Could you restate the data word for word?

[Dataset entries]

-*-*-

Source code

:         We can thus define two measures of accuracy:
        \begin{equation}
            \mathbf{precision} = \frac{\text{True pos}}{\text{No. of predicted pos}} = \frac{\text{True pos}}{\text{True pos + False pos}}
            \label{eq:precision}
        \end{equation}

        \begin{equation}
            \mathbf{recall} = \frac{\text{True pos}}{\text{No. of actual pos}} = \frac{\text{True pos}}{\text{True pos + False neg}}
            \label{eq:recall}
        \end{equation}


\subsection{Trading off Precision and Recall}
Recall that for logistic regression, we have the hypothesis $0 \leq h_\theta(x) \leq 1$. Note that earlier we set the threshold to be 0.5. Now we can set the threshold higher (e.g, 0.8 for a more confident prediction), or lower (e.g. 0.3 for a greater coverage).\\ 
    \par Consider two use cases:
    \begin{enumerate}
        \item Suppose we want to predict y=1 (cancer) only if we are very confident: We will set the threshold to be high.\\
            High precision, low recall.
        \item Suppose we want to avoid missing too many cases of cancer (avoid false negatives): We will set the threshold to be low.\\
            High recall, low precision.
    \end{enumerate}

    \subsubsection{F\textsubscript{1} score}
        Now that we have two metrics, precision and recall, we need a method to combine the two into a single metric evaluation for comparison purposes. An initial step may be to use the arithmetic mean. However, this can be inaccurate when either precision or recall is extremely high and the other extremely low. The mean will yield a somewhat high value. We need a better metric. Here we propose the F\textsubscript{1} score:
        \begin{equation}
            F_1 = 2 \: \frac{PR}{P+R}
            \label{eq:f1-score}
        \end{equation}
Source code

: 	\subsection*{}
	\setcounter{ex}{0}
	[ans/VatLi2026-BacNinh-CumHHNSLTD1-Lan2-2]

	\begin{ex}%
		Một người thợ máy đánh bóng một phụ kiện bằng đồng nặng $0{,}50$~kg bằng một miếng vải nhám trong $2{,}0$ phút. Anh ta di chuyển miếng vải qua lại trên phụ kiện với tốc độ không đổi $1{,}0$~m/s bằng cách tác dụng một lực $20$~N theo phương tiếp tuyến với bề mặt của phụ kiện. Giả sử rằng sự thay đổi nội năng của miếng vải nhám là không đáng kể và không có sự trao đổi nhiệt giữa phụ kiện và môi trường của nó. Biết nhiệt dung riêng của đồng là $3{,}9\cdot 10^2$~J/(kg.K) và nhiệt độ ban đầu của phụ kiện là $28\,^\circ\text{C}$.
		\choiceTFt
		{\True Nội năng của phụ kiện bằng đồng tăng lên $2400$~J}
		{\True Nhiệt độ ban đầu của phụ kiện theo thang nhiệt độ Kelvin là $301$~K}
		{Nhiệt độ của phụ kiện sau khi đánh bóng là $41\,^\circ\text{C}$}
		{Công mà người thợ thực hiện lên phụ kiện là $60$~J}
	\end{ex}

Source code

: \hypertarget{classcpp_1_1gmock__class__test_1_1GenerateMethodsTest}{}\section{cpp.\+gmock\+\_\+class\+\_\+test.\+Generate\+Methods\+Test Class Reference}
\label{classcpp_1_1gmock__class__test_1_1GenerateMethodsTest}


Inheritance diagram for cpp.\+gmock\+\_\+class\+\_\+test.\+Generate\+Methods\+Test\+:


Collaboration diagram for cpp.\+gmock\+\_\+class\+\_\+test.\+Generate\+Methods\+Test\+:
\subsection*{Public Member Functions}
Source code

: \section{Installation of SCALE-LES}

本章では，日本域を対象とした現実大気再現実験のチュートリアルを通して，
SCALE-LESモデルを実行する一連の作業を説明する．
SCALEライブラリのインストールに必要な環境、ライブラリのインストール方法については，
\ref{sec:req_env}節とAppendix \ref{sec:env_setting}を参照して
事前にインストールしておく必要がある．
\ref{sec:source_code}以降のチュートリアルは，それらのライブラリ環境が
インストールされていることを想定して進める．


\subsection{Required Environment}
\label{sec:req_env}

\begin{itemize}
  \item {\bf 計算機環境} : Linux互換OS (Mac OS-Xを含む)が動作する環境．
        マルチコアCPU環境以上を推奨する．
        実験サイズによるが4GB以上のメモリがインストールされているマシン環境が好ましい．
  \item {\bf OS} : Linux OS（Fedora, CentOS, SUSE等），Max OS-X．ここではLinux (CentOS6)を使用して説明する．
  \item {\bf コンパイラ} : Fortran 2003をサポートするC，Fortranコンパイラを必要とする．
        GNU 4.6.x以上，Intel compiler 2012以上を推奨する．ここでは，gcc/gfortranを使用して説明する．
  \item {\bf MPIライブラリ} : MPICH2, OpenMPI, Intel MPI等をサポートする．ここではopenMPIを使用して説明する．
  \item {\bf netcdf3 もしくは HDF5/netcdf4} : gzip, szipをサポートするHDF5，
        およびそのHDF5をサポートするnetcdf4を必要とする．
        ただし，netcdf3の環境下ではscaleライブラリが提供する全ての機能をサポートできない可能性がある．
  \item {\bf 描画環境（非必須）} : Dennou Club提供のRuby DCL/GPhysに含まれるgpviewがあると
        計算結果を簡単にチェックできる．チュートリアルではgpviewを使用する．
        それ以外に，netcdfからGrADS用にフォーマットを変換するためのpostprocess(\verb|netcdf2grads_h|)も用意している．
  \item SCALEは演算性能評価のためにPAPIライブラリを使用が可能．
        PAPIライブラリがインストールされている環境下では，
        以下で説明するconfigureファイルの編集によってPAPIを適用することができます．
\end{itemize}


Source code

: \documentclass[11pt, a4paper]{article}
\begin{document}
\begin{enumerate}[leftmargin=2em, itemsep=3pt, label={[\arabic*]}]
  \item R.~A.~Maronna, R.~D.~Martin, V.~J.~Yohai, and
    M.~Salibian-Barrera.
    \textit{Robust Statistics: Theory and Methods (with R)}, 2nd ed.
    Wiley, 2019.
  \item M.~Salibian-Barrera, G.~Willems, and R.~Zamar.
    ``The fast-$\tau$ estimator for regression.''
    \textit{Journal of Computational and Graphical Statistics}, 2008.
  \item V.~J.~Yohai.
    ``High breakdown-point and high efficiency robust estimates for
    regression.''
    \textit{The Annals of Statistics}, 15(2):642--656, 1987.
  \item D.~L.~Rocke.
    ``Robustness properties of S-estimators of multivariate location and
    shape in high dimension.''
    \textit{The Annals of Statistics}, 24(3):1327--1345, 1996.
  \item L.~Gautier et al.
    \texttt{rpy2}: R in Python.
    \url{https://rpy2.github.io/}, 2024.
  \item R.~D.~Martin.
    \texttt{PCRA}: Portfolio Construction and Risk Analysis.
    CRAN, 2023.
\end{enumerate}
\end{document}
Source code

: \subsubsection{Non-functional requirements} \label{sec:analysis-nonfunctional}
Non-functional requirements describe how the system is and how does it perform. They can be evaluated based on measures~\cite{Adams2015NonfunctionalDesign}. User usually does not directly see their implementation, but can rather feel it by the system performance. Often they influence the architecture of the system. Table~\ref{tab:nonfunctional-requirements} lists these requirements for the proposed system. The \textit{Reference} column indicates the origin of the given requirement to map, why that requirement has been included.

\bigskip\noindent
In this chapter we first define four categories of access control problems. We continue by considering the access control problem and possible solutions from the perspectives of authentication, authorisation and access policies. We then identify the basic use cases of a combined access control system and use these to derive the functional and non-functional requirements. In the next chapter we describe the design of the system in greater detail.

-*-*-

- _Solution for this task_:
Source code

:         We can thus define two measures of accuracy:
        \begin{equation}
            \mathbf{precision} = \frac{\text{True pos}}{\text{No. of predicted pos}} = \frac{\text{True pos}}{\text{True pos + False pos}}
            \label{eq:precision}
        \end{equation}

        \begin{equation}
            \mathbf{recall} = \frac{\text{True pos}}{\text{No. of actual pos}} = \frac{\text{True pos}}{\text{True pos + False neg}}
            \label{eq:recall}
        \end{equation}


\subsection{Trading off Precision and Recall}
Recall that for logistic regression, we have the hypothesis $0 \leq h_\theta(x) \leq 1$. Note that earlier we set the threshold to be 0.5. Now we can set the threshold higher (e.g, 0.8 for a more confident prediction), or lower (e.g. 0.3 for a greater coverage).\\ 
    \par Consider two use cases:
    \begin{enumerate}
        \item Suppose we want to predict y=1 (cancer) only if we are very confident: We will set the threshold to be high.\\
            High precision, low recall.
        \item Suppose we want to avoid missing too many cases of cancer (avoid false negatives): We will set the threshold to be low.\\
            High recall, low precision.
    \end{enumerate}

    \subsubsection{F\textsubscript{1} score}
        Now that we have two metrics, precision and recall, we need a method to combine the two into a single metric evaluation for comparison purposes. An initial step may be to use the arithmetic mean. However, this can be inaccurate when either precision or recall is extremely high and the other extremely low. The mean will yield a somewhat high value. We need a better metric. Here we propose the F\textsubscript{1} score:
        \begin{equation}
            F_1 = 2 \: \frac{PR}{P+R}
            \label{eq:f1-score}
        \end{equation}
Source code

: 	\subsection*{}
	\setcounter{ex}{0}
	[ans/VatLi2026-BacNinh-CumHHNSLTD1-Lan2-2]

	\begin{ex}%
		Một người thợ máy đánh bóng một phụ kiện bằng đồng nặng $0{,}50$~kg bằng một miếng vải nhám trong $2{,}0$ phút. Anh ta di chuyển miếng vải qua lại trên phụ kiện với tốc độ không đổi $1{,}0$~m/s bằng cách tác dụng một lực $20$~N theo phương tiếp tuyến với bề mặt của phụ kiện. Giả sử rằng sự thay đổi nội năng của miếng vải nhám là không đáng kể và không có sự trao đổi nhiệt giữa phụ kiện và môi trường của nó. Biết nhiệt dung riêng của đồng là $3{,}9\cdot 10^2$~J/(kg.K) và nhiệt độ ban đầu của phụ kiện là $28\,^\circ\text{C}$.
		\choiceTFt
		{\True Nội năng của phụ kiện bằng đồng tăng lên $2400$~J}
		{\True Nhiệt độ ban đầu của phụ kiện theo thang nhiệt độ Kelvin là $301$~K}
		{Nhiệt độ của phụ kiện sau khi đánh bóng là $41\,^\circ\text{C}$}
		{Công mà người thợ thực hiện lên phụ kiện là $60$~J}
	\end{ex}

Source code

: \hypertarget{classcpp_1_1gmock__class__test_1_1GenerateMethodsTest}{}\section{cpp.\+gmock\+\_\+class\+\_\+test.\+Generate\+Methods\+Test Class Reference}
\label{classcpp_1_1gmock__class__test_1_1GenerateMethodsTest}


Inheritance diagram for cpp.\+gmock\+\_\+class\+\_\+test.\+Generate\+Methods\+Test\+:


Collaboration diagram for cpp.\+gmock\+\_\+class\+\_\+test.\+Generate\+Methods\+Test\+:
\subsection*{Public Member Functions}
Source code

: \section{Installation of SCALE-LES}

本章では，日本域を対象とした現実大気再現実験のチュートリアルを通して，
SCALE-LESモデルを実行する一連の作業を説明する．
SCALEライブラリのインストールに必要な環境、ライブラリのインストール方法については，
\ref{sec:req_env}節とAppendix \ref{sec:env_setting}を参照して
事前にインストールしておく必要がある．
\ref{sec:source_code}以降のチュートリアルは，それらのライブラリ環境が
インストールされていることを想定して進める．


\subsection{Required Environment}
\label{sec:req_env}

\begin{itemize}
  \item {\bf 計算機環境} : Linux互換OS (Mac OS-Xを含む)が動作する環境．
        マルチコアCPU環境以上を推奨する．
        実験サイズによるが4GB以上のメモリがインストールされているマシン環境が好ましい．
  \item {\bf OS} : Linux OS（Fedora, CentOS, SUSE等），Max OS-X．ここではLinux (CentOS6)を使用して説明する．
  \item {\bf コンパイラ} : Fortran 2003をサポートするC，Fortranコンパイラを必要とする．
        GNU 4.6.x以上，Intel compiler 2012以上を推奨する．ここでは，gcc/gfortranを使用して説明する．
  \item {\bf MPIライブラリ} : MPICH2, OpenMPI, Intel MPI等をサポートする．ここではopenMPIを使用して説明する．
  \item {\bf netcdf3 もしくは HDF5/netcdf4} : gzip, szipをサポートするHDF5，
        およびそのHDF5をサポートするnetcdf4を必要とする．
        ただし，netcdf3の環境下ではscaleライブラリが提供する全ての機能をサポートできない可能性がある．
  \item {\bf 描画環境（非必須）} : Dennou Club提供のRuby DCL/GPhysに含まれるgpviewがあると
        計算結果を簡単にチェックできる．チュートリアルではgpviewを使用する．
        それ以外に，netcdfからGrADS用にフォーマットを変換するためのpostprocess(\verb|netcdf2grads_h|)も用意している．
  \item SCALEは演算性能評価のためにPAPIライブラリを使用が可能．
        PAPIライブラリがインストールされている環境下では，
        以下で説明するconfigureファイルの編集によってPAPIを適用することができます．
\end{itemize}


Source code

: \documentclass[11pt, a4paper]{article}
\begin{document}
\begin{enumerate}[leftmargin=2em, itemsep=3pt, label={[\arabic*]}]
  \item R.~A.~Maronna, R.~D.~Martin, V.~J.~Yohai, and
    M.~Salibian-Barrera.
    \textit{Robust Statistics: Theory and Methods (with R)}, 2nd ed.
    Wiley, 2019.
  \item M.~Salibian-Barrera, G.~Willems, and R.~Zamar.
    ``The fast-$\tau$ estimator for regression.''
    \textit{Journal of Computational and Graphical Statistics}, 2008.
  \item V.~J.~Yohai.
    ``High breakdown-point and high efficiency robust estimates for
    regression.''
    \textit{The Annals of Statistics}, 15(2):642--656, 1987.
  \item D.~L.~Rocke.
    ``Robustness properties of S-estimators of multivariate location and
    shape in high dimension.''
    \textit{The Annals of Statistics}, 24(3):1327--1345, 1996.
  \item L.~Gautier et al.
    \texttt{rpy2}: R in Python.
    \url{https://rpy2.github.io/}, 2024.
  \item R.~D.~Martin.
    \texttt{PCRA}: Portfolio Construction and Risk Analysis.
    CRAN, 2023.
\end{enumerate}
\end{document}
Source code

: \subsubsection{Non-functional requirements} \label{sec:analysis-nonfunctional}
Non-functional requirements describe how the system is and how does it perform. They can be evaluated based on measures~\cite{Adams2015NonfunctionalDesign}. User usually does not directly see their implementation, but can rather feel it by the system performance. Often they influence the architecture of the system. Table~\ref{tab:nonfunctional-requirements} lists these requirements for the proposed system. The \textit{Reference} column indicates the origin of the given requirement to map, why that requirement has been included.

\bigskip\noindent
In this chapter we first define four categories of access control problems. We continue by considering the access control problem and possible solutions from the perspectives of authentication, authorisation and access policies. We then identify the basic use cases of a combined access control system and use these to derive the functional and non-functional requirements. In the next chapter we describe the design of the system in greater detail.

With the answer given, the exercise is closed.